# Work item
Your output must match the data word for word, with every line included.

# The data
------------------------------------------------------------

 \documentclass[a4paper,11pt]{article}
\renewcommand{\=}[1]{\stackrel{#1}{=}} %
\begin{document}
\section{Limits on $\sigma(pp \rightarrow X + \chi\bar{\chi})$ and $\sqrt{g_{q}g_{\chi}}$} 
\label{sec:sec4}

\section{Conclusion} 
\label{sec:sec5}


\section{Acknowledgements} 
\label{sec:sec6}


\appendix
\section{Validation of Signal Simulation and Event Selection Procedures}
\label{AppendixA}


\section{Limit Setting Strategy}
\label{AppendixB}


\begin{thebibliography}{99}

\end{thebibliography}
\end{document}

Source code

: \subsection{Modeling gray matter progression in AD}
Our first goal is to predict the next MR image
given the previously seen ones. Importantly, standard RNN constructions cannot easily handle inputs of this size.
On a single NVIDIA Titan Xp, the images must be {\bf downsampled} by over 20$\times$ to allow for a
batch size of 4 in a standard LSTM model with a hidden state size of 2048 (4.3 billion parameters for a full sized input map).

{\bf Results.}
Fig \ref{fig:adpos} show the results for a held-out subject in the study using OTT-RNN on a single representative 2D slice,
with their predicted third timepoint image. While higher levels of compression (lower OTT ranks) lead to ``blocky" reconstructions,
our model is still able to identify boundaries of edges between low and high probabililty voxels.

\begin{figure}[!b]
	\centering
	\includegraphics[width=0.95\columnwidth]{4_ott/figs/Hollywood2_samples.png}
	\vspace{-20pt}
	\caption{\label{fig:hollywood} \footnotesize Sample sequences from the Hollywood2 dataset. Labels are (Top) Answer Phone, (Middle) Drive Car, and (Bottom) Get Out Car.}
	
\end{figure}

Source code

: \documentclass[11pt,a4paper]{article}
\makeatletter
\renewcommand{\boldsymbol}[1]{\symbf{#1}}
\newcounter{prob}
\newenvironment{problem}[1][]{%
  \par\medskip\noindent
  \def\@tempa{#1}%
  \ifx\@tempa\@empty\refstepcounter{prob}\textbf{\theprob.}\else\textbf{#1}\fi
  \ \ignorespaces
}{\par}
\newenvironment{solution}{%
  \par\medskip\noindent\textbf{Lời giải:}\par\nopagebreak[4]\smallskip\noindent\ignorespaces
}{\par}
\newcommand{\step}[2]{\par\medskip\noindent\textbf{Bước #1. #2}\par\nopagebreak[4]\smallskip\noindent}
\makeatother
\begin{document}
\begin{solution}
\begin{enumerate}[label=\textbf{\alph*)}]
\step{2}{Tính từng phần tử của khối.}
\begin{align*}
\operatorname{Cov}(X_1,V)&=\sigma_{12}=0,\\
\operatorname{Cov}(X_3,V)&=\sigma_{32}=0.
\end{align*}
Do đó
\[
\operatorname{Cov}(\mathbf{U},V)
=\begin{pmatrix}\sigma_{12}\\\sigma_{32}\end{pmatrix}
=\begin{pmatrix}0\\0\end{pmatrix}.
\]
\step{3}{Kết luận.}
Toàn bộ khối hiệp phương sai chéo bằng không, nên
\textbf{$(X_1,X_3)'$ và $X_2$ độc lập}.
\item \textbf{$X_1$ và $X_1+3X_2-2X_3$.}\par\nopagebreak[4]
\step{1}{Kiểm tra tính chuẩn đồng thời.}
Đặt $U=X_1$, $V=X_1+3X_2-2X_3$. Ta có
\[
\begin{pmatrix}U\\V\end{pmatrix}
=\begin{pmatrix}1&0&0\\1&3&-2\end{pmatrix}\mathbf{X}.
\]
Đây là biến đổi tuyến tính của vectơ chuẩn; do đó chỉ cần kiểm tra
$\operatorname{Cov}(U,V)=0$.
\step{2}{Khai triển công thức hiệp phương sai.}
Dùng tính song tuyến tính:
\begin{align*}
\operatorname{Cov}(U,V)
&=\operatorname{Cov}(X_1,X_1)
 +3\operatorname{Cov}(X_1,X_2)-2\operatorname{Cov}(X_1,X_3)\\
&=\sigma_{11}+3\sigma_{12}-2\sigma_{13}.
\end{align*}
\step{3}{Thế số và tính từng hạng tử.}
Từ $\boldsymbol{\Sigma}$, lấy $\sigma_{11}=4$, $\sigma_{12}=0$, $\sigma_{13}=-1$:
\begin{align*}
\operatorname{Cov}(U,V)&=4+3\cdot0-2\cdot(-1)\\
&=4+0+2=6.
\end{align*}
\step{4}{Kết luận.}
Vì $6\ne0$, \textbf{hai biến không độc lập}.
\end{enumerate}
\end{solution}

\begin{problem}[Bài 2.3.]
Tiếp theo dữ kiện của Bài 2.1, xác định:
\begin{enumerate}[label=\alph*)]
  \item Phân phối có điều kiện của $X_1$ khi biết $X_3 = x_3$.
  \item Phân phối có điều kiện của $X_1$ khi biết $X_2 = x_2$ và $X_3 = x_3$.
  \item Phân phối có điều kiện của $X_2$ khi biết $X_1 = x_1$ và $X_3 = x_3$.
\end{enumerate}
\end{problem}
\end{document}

------------------------------------------------------------

# Expected output
 \documentclass[a4paper,11pt]{article}
\renewcommand{\=}[1]{\stackrel{#1}{=}} %
\begin{document}
\section{Limits on $\sigma(pp \rightarrow X + \chi\bar{\chi})$ and $\sqrt{g_{q}g_{\chi}}$} 
\label{sec:sec4}

\section{Conclusion} 
\label{sec:sec5}


\section{Acknowledgements} 
\label{sec:sec6}


\appendix
\section{Validation of Signal Simulation and Event Selection Procedures}
\label{AppendixA}


\section{Limit Setting Strategy}
\label{AppendixB}


\begin{thebibliography}{99}

\end{thebibliography}
\end{document}

Source code

: \subsection{Modeling gray matter progression in AD}
Our first goal is to predict the next MR image
given the previously seen ones. Importantly, standard RNN constructions cannot easily handle inputs of this size.
On a single NVIDIA Titan Xp, the images must be {\bf downsampled} by over 20$\times$ to allow for a
batch size of 4 in a standard LSTM model with a hidden state size of 2048 (4.3 billion parameters for a full sized input map).

{\bf Results.}
Fig \ref{fig:adpos} show the results for a held-out subject in the study using OTT-RNN on a single representative 2D slice,
with their predicted third timepoint image. While higher levels of compression (lower OTT ranks) lead to ``blocky" reconstructions,
our model is still able to identify boundaries of edges between low and high probabililty voxels.

\begin{figure}[!b]
	\centering
	\includegraphics[width=0.95\columnwidth]{4_ott/figs/Hollywood2_samples.png}
	\vspace{-20pt}
	\caption{\label{fig:hollywood} \footnotesize Sample sequences from the Hollywood2 dataset. Labels are (Top) Answer Phone, (Middle) Drive Car, and (Bottom) Get Out Car.}
	
\end{figure}

Source code

: \documentclass[11pt,a4paper]{article}
\makeatletter
\renewcommand{\boldsymbol}[1]{\symbf{#1}}
\newcounter{prob}
\newenvironment{problem}[1][]{%
  \par\medskip\noindent
  \def\@tempa{#1}%
  \ifx\@tempa\@empty\refstepcounter{prob}\textbf{\theprob.}\else\textbf{#1}\fi
  \ \ignorespaces
}{\par}
\newenvironment{solution}{%
  \par\medskip\noindent\textbf{Lời giải:}\par\nopagebreak[4]\smallskip\noindent\ignorespaces
}{\par}
\newcommand{\step}[2]{\par\medskip\noindent\textbf{Bước #1. #2}\par\nopagebreak[4]\smallskip\noindent}
\makeatother
\begin{document}
\begin{solution}
\begin{enumerate}[label=\textbf{\alph*)}]
\step{2}{Tính từng phần tử của khối.}
\begin{align*}
\operatorname{Cov}(X_1,V)&=\sigma_{12}=0,\\
\operatorname{Cov}(X_3,V)&=\sigma_{32}=0.
\end{align*}
Do đó
\[
\operatorname{Cov}(\mathbf{U},V)
=\begin{pmatrix}\sigma_{12}\\\sigma_{32}\end{pmatrix}
=\begin{pmatrix}0\\0\end{pmatrix}.
\]
\step{3}{Kết luận.}
Toàn bộ khối hiệp phương sai chéo bằng không, nên
\textbf{$(X_1,X_3)'$ và $X_2$ độc lập}.
\item \textbf{$X_1$ và $X_1+3X_2-2X_3$.}\par\nopagebreak[4]
\step{1}{Kiểm tra tính chuẩn đồng thời.}
Đặt $U=X_1$, $V=X_1+3X_2-2X_3$. Ta có
\[
\begin{pmatrix}U\\V\end{pmatrix}
=\begin{pmatrix}1&0&0\\1&3&-2\end{pmatrix}\mathbf{X}.
\]
Đây là biến đổi tuyến tính của vectơ chuẩn; do đó chỉ cần kiểm tra
$\operatorname{Cov}(U,V)=0$.
\step{2}{Khai triển công thức hiệp phương sai.}
Dùng tính song tuyến tính:
\begin{align*}
\operatorname{Cov}(U,V)
&=\operatorname{Cov}(X_1,X_1)
 +3\operatorname{Cov}(X_1,X_2)-2\operatorname{Cov}(X_1,X_3)\\
&=\sigma_{11}+3\sigma_{12}-2\sigma_{13}.
\end{align*}
\step{3}{Thế số và tính từng hạng tử.}
Từ $\boldsymbol{\Sigma}$, lấy $\sigma_{11}=4$, $\sigma_{12}=0$, $\sigma_{13}=-1$:
\begin{align*}
\operatorname{Cov}(U,V)&=4+3\cdot0-2\cdot(-1)\\
&=4+0+2=6.
\end{align*}
\step{4}{Kết luận.}
Vì $6\ne0$, \textbf{hai biến không độc lập}.
\end{enumerate}
\end{solution}

\begin{problem}[Bài 2.3.]
Tiếp theo dữ kiện của Bài 2.1, xác định:
\begin{enumerate}[label=\alph*)]
  \item Phân phối có điều kiện của $X_1$ khi biết $X_3 = x_3$.
  \item Phân phối có điều kiện của $X_1$ khi biết $X_2 = x_2$ và $X_3 = x_3$.
  \item Phân phối có điều kiện của $X_2$ khi biết $X_1 = x_1$ và $X_3 = x_3$.
\end{enumerate}
\end{problem}
\end{document}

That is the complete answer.